I left home to go to college, and then I moved back home. I moved back for three years from 21 to 24.
Often times I'm confronted with a quote that I don't remember saying. So, on one hand it's very flattering, it is just so surreal.
I'm a selective pack rat. There's some things I have no problem getting rid of and others I hold onto dearly.
It's very easy for me to play silly, but to reveal something closer to you, that's so much harder.
A lot of people have gotten into comedy because of certain influences in their lives or events that were painful, and I really have wracked my brain to figure it out. I pretty much have had a normal childhood. Maybe it was too normal.

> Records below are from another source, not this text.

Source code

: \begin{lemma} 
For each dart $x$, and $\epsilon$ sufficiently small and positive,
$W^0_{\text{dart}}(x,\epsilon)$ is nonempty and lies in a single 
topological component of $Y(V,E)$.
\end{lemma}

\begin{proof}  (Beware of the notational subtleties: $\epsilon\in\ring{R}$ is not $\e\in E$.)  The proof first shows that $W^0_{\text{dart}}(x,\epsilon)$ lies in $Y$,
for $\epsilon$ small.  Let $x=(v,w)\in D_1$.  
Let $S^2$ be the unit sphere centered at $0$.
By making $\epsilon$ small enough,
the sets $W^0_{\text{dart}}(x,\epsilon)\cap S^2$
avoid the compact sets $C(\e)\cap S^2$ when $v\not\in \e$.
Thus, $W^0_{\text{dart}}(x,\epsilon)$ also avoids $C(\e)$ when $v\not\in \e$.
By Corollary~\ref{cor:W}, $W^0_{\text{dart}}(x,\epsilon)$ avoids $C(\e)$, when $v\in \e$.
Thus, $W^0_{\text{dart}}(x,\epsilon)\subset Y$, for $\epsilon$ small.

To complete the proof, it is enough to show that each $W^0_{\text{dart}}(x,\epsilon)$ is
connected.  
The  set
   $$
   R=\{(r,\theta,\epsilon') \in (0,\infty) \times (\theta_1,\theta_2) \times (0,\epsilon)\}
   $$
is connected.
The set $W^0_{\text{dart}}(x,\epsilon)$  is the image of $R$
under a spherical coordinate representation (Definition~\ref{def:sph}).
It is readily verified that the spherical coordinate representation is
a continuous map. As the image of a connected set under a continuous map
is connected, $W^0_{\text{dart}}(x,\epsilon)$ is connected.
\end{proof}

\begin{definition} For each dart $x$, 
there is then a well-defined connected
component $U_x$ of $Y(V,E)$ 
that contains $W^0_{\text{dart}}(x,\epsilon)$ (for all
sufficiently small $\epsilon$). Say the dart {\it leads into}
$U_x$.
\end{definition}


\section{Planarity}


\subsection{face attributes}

I've had moments in my life when I've thought if I wasn't acting, if I wasn't doing what I do and I had a career in the private sector and I didn't have a family, that I do have some tendencies where I could really kind of have a monastic existence and be okay with it.
James Caan told me at the end of filming 'Elf' that he had been waiting through the whole film for me to be funny – and I never was.
I think 'SNL' was such a unique thing because it was material you created and you're very comfortable with it, even though the setting was pressure-packed.
I have only been funny about seventy four per cent of the time. Yes I think that is right. Seventy-four per cent of the time.
I always find it actually funny that the analysis is that the characters I play in comedies are the manchild, the adolescent, characters that refuse to grow up. And yet, if you look back in the history of comedy all the way back to the Marx brothers, that's a big part of comedy.
It'd be great to be in a position where you can make choices regardless of money. My tastes are always gonna lead me to go for the amazing project where I'm being paid in Turkish cantaloupes.
'Elf' has become this big holiday movie, and I remember running around the streets of New York in tights saying, 'This could be the last movie I ever make,' and I could never have predicted that it'd become such a popular film.
By the time I was ready for college, I didn't know what I wanted to do. I think I secretly wanted a show business career, but I was suppressing it.
Oftentimes, even as a little kid, I would get up before anyone else. My brother would still be sleeping, my mom would still be sleeping, so I would literally play 'Monopoly' by myself. I would play board games; I would do things by myself.